▸ TRY IT
Return exactly the span of lines in the following data that opens with the line containing "scale gravitational force" and closes with the line containing "2009, pp. 361–362.". Include nothing else.

▸ MATERIAL PROVIDED

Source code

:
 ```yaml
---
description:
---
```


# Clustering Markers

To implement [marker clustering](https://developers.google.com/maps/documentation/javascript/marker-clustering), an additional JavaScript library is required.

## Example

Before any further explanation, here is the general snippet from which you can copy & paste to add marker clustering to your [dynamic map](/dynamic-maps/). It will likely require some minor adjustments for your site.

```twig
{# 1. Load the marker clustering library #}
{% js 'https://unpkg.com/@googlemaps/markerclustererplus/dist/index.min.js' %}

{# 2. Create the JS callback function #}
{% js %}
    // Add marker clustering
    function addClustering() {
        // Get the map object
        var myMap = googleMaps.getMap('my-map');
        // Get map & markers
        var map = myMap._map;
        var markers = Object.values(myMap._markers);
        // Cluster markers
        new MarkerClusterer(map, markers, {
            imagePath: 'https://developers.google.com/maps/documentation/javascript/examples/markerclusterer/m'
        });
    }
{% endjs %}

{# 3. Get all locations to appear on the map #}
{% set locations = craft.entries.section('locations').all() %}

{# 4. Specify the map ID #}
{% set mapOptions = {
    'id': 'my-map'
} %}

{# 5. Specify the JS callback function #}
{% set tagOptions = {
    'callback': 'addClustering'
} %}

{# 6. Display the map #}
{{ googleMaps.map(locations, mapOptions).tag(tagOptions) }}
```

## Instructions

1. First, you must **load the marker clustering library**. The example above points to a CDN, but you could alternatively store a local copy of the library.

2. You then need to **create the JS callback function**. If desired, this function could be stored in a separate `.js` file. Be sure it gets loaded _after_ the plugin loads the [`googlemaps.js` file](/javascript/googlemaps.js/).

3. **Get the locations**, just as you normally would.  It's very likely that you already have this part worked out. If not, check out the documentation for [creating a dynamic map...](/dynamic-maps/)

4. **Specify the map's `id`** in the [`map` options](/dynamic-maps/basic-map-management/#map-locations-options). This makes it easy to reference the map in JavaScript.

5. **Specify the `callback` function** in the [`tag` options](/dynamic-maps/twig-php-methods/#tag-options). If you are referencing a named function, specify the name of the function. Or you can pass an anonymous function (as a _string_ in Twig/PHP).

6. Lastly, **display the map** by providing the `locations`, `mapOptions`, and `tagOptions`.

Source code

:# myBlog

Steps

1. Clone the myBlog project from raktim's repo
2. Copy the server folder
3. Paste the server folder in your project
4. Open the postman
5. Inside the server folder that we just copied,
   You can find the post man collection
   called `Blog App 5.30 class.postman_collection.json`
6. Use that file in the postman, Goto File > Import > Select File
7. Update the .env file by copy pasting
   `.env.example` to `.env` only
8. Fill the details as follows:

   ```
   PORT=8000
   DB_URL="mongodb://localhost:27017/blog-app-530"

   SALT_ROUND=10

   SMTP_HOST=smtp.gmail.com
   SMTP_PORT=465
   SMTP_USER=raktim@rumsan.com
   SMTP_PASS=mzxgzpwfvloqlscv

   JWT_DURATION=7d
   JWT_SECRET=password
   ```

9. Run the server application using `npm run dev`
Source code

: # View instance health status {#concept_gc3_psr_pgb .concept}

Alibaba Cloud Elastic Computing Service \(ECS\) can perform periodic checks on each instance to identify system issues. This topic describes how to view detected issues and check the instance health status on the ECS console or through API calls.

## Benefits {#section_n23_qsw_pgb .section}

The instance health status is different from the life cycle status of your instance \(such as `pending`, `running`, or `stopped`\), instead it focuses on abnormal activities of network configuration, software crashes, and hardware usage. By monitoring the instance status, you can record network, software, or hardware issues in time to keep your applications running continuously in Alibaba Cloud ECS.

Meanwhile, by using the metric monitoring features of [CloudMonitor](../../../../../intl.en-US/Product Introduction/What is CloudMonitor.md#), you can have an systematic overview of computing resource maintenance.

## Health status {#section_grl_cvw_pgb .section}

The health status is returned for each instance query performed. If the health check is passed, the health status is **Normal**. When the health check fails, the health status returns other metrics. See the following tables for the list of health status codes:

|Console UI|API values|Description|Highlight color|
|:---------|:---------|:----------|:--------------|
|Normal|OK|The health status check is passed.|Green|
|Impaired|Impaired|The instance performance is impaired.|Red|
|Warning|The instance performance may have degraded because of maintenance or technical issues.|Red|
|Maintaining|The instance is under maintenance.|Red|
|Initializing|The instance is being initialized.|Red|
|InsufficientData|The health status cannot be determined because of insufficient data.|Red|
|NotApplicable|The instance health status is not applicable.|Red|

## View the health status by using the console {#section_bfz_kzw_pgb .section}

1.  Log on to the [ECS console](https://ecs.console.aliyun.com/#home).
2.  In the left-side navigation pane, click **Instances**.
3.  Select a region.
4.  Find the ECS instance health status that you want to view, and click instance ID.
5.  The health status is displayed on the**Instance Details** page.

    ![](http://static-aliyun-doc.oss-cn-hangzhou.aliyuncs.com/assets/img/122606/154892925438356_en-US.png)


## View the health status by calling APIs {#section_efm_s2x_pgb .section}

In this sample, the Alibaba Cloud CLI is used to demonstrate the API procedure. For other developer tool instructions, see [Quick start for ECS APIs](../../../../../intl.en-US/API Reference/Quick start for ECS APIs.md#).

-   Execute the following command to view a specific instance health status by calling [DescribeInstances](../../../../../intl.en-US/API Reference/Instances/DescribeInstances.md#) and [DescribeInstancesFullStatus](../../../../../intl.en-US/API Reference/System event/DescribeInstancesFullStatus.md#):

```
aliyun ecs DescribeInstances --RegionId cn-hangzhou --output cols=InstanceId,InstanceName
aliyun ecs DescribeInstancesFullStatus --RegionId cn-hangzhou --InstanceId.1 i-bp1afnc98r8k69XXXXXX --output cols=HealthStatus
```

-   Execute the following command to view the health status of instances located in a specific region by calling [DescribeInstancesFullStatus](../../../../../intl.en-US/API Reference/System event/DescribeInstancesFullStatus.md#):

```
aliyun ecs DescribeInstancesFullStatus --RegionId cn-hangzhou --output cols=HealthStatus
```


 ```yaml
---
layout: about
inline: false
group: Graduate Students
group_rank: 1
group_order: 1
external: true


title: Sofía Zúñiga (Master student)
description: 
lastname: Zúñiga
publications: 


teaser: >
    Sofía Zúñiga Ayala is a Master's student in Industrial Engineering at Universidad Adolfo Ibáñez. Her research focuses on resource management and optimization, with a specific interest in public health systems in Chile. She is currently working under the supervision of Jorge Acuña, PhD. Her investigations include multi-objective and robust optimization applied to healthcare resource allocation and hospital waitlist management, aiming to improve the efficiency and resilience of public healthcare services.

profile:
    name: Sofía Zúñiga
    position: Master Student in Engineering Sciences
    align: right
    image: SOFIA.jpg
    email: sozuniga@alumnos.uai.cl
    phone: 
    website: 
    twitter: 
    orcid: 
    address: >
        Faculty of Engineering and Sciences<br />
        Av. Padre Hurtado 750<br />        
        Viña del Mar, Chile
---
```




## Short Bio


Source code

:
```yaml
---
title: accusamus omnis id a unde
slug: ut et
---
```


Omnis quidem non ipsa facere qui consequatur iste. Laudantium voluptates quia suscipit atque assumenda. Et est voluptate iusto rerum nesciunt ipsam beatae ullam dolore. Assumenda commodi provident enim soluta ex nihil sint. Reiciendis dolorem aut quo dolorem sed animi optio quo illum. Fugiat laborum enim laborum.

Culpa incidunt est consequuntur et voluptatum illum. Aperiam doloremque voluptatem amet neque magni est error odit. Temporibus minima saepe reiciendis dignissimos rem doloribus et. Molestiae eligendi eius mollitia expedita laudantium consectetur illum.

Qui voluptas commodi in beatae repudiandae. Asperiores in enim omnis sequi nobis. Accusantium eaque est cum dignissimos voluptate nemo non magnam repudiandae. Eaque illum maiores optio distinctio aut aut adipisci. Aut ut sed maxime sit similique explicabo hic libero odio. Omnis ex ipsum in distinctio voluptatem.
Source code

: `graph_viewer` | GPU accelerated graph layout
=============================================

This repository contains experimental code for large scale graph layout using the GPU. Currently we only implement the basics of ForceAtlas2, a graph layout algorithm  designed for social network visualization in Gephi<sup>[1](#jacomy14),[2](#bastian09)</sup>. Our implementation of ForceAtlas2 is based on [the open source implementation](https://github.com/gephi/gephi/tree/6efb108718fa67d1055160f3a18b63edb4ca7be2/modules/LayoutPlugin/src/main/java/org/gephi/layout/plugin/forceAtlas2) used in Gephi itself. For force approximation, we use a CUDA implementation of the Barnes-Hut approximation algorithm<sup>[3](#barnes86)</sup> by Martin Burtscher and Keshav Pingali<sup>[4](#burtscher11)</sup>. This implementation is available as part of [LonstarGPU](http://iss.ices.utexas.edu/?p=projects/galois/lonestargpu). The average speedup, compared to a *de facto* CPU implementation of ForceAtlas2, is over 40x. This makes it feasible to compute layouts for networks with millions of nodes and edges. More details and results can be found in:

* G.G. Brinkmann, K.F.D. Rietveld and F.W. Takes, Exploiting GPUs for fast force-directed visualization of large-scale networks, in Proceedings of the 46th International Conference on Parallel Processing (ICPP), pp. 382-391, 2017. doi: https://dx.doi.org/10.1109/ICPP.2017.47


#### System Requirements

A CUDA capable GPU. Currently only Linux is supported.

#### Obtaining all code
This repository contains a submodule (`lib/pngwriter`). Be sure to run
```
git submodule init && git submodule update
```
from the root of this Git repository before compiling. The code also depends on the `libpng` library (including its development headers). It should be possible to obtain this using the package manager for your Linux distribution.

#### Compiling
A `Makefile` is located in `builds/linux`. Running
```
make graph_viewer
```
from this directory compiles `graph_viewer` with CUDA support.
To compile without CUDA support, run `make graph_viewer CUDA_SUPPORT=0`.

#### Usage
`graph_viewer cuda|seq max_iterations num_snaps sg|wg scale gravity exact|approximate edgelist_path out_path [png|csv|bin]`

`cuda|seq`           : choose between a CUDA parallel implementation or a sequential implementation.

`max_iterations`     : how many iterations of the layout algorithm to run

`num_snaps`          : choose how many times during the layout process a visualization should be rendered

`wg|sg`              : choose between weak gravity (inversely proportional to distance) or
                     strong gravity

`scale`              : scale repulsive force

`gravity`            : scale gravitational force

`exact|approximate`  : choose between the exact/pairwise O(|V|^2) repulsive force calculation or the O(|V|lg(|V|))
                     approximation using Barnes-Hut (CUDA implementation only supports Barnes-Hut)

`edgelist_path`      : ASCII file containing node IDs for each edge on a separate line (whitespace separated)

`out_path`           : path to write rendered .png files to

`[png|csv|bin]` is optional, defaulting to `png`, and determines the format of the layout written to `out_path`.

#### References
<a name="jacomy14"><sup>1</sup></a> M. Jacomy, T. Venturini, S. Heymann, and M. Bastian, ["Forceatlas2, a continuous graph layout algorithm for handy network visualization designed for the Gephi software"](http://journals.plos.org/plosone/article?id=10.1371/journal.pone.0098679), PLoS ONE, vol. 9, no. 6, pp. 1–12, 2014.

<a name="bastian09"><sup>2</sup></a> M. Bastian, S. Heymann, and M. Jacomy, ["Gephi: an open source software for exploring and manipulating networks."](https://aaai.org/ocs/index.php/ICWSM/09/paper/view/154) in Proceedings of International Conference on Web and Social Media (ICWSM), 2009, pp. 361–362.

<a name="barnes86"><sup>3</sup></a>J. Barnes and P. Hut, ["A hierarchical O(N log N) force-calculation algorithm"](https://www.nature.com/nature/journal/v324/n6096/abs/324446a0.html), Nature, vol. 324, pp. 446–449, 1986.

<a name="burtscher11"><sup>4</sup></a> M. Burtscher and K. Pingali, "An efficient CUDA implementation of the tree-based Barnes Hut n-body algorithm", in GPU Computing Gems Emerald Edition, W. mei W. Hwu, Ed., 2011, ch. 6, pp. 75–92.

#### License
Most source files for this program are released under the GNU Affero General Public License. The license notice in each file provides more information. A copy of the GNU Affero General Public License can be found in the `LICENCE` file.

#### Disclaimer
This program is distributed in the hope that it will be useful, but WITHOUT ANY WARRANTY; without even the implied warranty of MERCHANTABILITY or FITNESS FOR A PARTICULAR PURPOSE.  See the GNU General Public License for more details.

▸ RESPONSE BELOW
`gravity`            : scale gravitational force

`exact|approximate`  : choose between the exact/pairwise O(|V|^2) repulsive force calculation or the O(|V|lg(|V|))
                     approximation using Barnes-Hut (CUDA implementation only supports Barnes-Hut)

`edgelist_path`      : ASCII file containing node IDs for each edge on a separate line (whitespace separated)

`out_path`           : path to write rendered .png files to

`[png|csv|bin]` is optional, defaulting to `png`, and determines the format of the layout written to `out_path`.

#### References
<a name="jacomy14"><sup>1</sup></a> M. Jacomy, T. Venturini, S. Heymann, and M. Bastian, ["Forceatlas2, a continuous graph layout algorithm for handy network visualization designed for the Gephi software"](http://journals.plos.org/plosone/article?id=10.1371/journal.pone.0098679), PLoS ONE, vol. 9, no. 6, pp. 1–12, 2014.

<a name="bastian09"><sup>2</sup></a> M. Bastian, S. Heymann, and M. Jacomy, ["Gephi: an open source software for exploring and manipulating networks."](https://aaai.org/ocs/index.php/ICWSM/09/paper/view/154) in Proceedings of International Conference on Web and Social Media (ICWSM), 2009, pp. 361–362.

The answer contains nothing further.